Work to be completed
Every line from the line containing "- 但希尔排序是非稳定排序算法。" through the final line below must be returned exactly, and no other line.

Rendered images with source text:

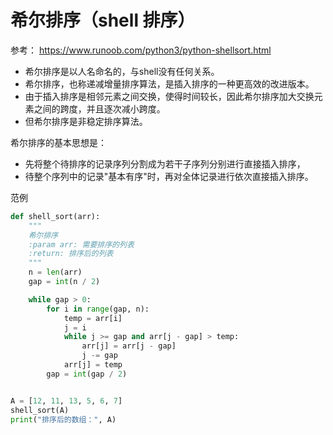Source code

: ﻿
# 希尔排序（shell 排序）
参考： <https://www.runoob.com/python3/python-shellsort.html>

- 希尔排序是以人名命名的，与shell没有任何关系。  
- 希尔排序，也称递减增量排序算法，是插入排序的一种更高效的改进版本。  
- 由于插入排序是相邻元素之间交换，使得时间较长，因此希尔排序加大交换元素之间的跨度，并且逐次减小跨度。
- 但希尔排序是非稳定排序算法。

希尔排序的基本思想是：  
- 先将整个待排序的记录序列分割成为若干子序列分别进行直接插入排序，  
- 待整个序列中的记录"基本有序"时，再对全体记录进行依次直接插入排序。


范例
```python
def shell_sort(arr):
    """
    希尔排序
    :param arr: 需要排序的列表
    :return: 排序后的列表
    """
    n = len(arr)
    gap = int(n / 2)

    while gap > 0:
        for i in range(gap, n):
            temp = arr[i]
            j = i
            while j >= gap and arr[j - gap] > temp:
                arr[j] = arr[j - gap]
                j -= gap
            arr[j] = temp
        gap = int(gap / 2)


A = [12, 11, 13, 5, 6, 7]
shell_sort(A)
print("排序后的数组：", A)
```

Solution to the exercise
- 但希尔排序是非稳定排序算法。

希尔排序的基本思想是：  
- 先将整个待排序的记录序列分割成为若干子序列分别进行直接插入排序，  
- 待整个序列中的记录"基本有序"时，再对全体记录进行依次直接插入排序。


范例
```python
def shell_sort(arr):
    """
    希尔排序
    :param arr: 需要排序的列表
    :return: 排序后的列表
    """
    n = len(arr)
    gap = int(n / 2)

    while gap > 0:
        for i in range(gap, n):
            temp = arr[i]
            j = i
            while j >= gap and arr[j - gap] > temp:
                arr[j] = arr[j - gap]
                j -= gap
            arr[j] = temp
        gap = int(gap / 2)


A = [12, 11, 13, 5, 6, 7]
shell_sort(A)
print("排序后的数组：", A)
```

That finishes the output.